▸ Given data
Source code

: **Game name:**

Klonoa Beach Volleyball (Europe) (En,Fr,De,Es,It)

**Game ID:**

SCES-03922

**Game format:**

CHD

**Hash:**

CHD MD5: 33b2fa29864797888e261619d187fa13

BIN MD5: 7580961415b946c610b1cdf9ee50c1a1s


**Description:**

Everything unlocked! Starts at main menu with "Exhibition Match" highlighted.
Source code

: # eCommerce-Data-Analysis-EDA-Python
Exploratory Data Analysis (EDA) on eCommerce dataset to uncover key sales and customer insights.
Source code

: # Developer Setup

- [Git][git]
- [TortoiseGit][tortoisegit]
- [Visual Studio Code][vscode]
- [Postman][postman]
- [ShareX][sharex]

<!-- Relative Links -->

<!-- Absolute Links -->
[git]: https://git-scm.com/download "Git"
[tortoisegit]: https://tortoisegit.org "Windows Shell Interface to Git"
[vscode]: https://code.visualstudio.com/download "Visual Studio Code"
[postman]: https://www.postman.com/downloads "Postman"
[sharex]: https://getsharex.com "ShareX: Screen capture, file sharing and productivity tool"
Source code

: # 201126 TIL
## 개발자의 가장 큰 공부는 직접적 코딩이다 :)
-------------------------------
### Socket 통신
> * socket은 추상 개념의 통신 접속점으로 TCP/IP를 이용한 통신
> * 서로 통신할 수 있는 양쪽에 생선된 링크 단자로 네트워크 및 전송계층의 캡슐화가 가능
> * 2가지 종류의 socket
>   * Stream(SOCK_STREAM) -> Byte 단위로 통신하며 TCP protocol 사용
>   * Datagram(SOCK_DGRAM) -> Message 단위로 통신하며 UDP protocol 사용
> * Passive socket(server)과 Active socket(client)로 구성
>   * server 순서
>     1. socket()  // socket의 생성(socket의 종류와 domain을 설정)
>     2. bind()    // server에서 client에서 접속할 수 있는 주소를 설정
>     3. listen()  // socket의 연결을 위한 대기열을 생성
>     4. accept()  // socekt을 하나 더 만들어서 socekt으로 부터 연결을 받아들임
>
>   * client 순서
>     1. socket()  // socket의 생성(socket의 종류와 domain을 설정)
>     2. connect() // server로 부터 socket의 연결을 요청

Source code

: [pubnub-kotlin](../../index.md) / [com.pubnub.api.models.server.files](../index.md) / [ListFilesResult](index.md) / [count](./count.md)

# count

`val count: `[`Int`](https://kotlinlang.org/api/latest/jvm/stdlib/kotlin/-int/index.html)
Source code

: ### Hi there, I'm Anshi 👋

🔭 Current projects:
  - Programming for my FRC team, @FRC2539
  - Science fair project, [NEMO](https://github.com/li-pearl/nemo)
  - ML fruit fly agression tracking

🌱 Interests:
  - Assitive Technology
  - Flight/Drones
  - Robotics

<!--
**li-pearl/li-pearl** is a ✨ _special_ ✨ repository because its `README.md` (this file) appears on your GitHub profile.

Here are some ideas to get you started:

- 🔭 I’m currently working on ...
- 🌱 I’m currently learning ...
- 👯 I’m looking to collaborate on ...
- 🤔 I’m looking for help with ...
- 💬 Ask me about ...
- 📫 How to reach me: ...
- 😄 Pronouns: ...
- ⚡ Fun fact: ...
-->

...

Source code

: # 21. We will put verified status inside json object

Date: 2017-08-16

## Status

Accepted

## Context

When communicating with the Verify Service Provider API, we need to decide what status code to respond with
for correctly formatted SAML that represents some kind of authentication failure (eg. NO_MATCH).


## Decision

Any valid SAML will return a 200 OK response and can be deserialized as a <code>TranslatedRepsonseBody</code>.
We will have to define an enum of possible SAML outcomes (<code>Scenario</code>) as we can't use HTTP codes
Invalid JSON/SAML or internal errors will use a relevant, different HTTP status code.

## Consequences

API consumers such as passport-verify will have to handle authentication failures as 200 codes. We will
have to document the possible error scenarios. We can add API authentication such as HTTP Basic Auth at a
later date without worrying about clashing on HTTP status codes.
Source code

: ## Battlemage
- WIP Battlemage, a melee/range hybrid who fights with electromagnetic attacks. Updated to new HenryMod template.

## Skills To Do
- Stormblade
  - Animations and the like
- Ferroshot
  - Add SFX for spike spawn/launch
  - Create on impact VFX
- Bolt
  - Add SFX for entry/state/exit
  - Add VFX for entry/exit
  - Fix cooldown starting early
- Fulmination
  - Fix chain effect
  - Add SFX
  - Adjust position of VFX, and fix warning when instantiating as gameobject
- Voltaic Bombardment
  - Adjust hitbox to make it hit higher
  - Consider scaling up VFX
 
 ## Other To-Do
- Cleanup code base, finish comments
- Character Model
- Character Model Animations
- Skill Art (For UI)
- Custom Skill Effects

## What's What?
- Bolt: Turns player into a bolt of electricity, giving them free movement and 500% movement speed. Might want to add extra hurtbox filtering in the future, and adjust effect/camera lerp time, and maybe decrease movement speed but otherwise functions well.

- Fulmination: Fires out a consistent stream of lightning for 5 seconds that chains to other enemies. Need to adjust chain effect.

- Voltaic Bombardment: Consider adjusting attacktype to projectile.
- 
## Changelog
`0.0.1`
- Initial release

▸ Task prompt
Tally every line of the data that holds the word "eCommerce" and write the count alone.

▸ Answer to this problem
2